> [WORK TO COMPLETE] Find every line containing the word "investPlanId" in the records below; report only how many there are.

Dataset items
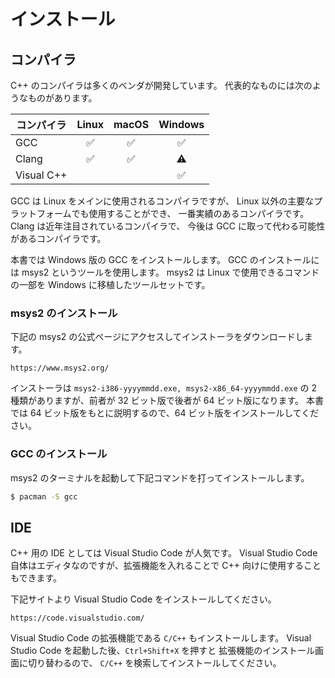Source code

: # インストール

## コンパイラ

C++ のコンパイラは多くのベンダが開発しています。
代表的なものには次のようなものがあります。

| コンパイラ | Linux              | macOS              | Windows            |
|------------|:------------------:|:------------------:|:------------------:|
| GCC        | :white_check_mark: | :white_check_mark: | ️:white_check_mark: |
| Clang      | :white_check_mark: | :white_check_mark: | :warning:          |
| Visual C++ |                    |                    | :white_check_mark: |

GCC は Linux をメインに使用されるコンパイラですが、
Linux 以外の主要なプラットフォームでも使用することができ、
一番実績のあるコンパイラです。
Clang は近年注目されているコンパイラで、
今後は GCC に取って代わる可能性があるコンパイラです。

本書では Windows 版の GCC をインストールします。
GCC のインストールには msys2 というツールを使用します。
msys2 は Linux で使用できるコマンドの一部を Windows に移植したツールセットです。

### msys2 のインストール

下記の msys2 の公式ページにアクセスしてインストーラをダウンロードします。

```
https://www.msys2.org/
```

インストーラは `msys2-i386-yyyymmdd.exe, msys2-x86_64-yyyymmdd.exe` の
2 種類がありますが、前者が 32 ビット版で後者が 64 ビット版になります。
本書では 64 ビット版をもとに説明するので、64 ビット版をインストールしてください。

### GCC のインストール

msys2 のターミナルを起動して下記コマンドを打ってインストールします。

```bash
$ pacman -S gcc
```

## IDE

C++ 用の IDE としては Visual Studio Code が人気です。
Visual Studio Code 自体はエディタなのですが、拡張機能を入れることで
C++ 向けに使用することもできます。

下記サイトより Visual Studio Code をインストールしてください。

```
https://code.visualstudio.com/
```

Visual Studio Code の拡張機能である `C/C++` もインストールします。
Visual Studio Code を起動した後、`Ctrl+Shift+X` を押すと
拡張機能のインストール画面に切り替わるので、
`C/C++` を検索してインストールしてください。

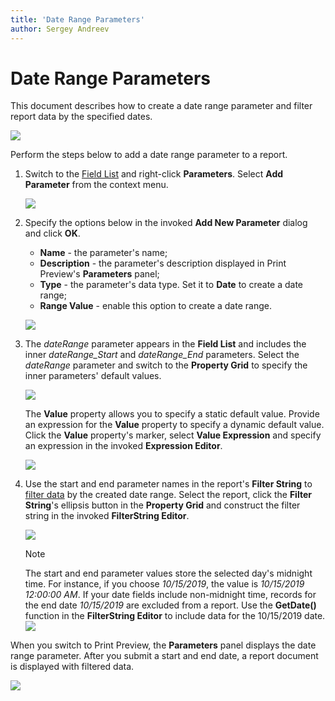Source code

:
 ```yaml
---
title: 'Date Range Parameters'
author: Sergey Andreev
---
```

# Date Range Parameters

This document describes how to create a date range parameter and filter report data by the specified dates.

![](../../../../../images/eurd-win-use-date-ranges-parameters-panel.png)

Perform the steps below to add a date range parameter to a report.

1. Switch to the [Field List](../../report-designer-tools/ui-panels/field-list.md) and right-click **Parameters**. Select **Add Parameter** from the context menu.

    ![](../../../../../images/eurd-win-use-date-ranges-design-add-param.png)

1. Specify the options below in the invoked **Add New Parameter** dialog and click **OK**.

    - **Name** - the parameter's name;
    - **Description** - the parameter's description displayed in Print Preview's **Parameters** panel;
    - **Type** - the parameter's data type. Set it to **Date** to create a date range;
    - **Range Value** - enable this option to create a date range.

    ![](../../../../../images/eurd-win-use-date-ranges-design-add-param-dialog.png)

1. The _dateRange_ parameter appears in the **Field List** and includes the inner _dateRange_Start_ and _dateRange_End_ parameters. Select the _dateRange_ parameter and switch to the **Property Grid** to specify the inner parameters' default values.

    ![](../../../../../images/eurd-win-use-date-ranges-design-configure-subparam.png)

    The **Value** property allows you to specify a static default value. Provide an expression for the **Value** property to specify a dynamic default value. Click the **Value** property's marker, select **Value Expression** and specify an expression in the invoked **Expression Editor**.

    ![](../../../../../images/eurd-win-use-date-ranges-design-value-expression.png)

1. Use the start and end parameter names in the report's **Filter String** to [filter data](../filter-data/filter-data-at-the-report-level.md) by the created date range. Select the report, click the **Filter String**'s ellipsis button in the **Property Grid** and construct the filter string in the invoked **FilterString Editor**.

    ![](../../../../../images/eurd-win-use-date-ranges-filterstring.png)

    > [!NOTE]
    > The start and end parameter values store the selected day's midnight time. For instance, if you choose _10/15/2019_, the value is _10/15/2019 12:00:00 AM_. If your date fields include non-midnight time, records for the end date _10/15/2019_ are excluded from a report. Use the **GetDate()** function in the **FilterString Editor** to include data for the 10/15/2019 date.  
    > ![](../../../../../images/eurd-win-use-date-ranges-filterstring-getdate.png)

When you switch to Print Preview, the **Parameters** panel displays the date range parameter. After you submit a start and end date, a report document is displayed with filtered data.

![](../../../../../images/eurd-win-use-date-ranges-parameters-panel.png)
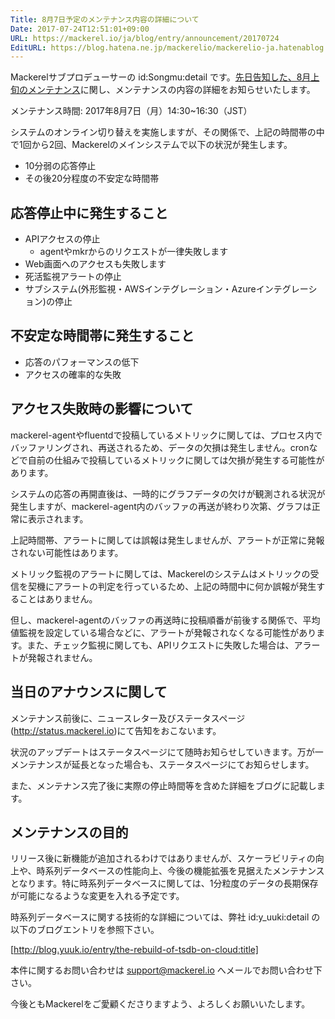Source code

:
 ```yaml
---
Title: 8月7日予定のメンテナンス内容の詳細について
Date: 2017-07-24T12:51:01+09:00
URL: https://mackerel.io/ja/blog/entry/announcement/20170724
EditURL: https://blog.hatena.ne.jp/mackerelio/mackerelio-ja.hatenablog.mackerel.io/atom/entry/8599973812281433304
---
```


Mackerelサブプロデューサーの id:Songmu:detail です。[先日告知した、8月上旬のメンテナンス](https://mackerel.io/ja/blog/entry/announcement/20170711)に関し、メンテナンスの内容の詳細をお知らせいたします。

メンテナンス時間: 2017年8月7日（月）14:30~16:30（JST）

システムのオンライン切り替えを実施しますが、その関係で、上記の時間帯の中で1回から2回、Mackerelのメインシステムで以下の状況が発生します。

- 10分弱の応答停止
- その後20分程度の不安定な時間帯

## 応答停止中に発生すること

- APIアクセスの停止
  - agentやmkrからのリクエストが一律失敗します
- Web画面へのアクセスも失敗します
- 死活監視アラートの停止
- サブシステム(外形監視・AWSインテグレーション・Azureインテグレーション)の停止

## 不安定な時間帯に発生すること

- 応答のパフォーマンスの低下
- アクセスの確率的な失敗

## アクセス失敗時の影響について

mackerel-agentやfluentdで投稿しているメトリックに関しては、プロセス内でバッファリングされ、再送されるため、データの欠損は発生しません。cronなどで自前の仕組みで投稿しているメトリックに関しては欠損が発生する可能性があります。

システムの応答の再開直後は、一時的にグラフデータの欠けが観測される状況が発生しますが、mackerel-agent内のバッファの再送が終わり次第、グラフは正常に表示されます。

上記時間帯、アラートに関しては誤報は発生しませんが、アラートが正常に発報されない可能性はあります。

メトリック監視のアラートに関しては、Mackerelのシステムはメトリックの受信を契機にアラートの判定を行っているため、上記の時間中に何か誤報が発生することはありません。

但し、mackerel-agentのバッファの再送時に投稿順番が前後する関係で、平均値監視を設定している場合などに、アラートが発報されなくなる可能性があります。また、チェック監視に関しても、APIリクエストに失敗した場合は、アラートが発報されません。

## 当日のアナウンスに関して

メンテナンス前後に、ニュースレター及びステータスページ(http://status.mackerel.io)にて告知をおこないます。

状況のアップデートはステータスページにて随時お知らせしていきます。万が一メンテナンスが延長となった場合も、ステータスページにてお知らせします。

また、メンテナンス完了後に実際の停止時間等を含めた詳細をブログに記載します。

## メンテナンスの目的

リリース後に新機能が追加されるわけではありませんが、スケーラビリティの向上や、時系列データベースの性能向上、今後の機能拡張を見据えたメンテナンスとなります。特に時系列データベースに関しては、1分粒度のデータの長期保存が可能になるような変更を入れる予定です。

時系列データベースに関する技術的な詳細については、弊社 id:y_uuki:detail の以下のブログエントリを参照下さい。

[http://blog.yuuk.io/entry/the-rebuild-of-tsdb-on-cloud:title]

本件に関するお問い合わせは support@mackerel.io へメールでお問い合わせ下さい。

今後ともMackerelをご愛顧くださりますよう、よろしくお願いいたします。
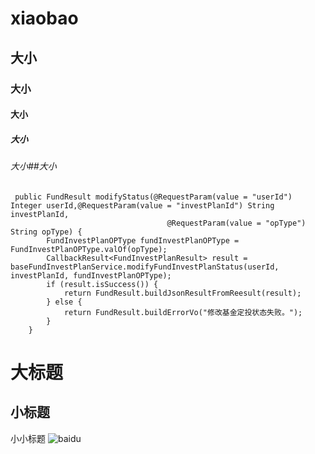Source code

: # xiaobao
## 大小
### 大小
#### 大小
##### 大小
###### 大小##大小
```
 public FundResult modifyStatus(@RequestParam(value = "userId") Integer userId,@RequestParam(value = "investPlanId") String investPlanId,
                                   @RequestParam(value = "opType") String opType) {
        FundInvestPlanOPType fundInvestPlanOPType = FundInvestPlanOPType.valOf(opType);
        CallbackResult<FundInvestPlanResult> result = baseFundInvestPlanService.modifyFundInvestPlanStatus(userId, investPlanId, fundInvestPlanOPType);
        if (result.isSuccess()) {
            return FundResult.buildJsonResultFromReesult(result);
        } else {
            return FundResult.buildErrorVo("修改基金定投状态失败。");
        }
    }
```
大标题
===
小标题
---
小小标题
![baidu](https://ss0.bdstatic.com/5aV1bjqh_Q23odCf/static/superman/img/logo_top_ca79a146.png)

--

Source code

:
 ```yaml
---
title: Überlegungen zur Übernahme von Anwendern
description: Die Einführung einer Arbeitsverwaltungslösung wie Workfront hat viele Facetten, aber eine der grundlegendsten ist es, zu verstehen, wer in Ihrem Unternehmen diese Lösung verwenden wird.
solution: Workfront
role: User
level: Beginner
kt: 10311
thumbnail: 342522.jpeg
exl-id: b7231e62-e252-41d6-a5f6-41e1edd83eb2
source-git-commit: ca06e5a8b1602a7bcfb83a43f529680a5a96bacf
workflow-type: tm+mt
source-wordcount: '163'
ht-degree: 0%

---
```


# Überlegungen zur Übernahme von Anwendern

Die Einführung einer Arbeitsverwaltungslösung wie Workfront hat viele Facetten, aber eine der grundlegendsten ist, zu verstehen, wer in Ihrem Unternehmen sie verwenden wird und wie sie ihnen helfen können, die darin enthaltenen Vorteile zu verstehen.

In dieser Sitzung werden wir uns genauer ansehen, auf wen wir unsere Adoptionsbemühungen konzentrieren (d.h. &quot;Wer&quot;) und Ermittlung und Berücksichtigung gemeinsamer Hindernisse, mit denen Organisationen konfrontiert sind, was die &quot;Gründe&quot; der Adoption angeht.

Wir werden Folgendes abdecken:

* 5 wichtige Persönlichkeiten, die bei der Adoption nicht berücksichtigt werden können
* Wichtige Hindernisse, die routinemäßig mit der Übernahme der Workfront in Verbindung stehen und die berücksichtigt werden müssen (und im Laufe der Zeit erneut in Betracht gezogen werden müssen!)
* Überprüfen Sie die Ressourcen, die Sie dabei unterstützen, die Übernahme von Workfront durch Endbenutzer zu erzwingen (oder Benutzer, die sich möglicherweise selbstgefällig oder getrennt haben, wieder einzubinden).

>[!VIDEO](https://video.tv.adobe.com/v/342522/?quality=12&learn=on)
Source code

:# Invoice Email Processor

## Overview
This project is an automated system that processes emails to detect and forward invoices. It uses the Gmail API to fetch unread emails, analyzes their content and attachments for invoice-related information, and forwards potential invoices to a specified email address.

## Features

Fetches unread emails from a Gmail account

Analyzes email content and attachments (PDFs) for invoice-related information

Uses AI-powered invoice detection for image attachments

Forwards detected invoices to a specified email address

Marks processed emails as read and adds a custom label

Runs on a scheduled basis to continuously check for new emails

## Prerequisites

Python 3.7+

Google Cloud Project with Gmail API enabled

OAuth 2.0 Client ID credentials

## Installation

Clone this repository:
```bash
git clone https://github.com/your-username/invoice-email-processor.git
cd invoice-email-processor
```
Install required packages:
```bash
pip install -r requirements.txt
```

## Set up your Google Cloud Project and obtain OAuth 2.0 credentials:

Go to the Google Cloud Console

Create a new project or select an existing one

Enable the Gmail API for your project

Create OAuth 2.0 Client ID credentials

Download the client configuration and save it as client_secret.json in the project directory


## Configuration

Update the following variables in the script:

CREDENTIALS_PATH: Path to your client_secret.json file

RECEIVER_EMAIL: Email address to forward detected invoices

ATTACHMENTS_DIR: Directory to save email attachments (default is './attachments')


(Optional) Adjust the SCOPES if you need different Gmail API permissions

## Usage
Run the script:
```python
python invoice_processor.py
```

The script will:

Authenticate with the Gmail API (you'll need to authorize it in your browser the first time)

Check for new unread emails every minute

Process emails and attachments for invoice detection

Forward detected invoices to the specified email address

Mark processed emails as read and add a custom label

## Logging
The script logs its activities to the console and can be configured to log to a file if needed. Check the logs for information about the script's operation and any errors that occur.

...

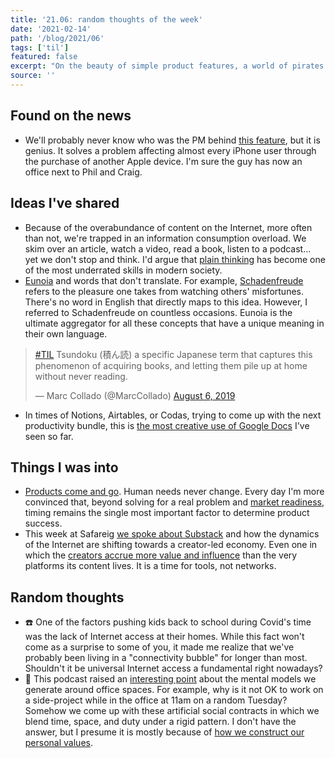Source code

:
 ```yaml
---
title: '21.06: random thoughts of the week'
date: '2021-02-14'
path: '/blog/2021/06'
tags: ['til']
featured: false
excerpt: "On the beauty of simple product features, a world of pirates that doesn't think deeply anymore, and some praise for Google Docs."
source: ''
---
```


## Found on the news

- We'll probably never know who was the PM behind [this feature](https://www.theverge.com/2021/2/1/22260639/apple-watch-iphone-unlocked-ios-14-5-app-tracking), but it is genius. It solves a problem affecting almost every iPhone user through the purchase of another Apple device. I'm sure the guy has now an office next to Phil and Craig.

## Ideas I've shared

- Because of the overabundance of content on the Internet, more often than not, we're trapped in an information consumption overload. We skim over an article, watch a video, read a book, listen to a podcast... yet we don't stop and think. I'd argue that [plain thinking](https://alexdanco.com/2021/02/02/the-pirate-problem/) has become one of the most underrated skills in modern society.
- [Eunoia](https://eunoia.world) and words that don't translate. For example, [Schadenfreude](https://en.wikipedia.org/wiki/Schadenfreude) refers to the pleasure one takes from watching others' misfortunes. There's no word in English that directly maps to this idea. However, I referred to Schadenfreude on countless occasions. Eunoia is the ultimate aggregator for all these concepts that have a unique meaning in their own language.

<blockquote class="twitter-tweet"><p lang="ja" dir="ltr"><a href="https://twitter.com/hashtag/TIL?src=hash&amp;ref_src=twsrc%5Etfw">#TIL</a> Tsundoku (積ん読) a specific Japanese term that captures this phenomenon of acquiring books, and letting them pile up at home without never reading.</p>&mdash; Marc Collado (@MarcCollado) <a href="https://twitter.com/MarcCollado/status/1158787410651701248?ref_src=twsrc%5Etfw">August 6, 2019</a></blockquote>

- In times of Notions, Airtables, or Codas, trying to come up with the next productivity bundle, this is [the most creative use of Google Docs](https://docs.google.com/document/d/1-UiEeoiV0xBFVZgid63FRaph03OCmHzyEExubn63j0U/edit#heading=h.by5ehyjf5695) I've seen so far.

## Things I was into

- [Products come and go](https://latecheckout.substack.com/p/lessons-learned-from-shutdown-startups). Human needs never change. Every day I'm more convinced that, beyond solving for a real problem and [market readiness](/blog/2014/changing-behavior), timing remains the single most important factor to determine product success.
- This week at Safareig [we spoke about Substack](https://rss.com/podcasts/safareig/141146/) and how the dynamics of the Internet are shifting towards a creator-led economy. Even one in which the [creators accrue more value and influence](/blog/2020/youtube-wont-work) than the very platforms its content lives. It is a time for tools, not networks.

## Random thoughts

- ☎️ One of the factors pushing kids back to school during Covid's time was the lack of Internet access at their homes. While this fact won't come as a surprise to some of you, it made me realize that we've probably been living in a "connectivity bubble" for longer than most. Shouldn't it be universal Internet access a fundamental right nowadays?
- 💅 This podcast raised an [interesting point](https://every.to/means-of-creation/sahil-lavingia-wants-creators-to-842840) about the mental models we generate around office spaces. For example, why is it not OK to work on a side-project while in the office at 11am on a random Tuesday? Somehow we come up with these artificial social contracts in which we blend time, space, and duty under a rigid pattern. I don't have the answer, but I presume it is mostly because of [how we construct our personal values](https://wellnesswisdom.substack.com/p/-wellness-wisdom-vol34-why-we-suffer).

> [SOLUTION] 2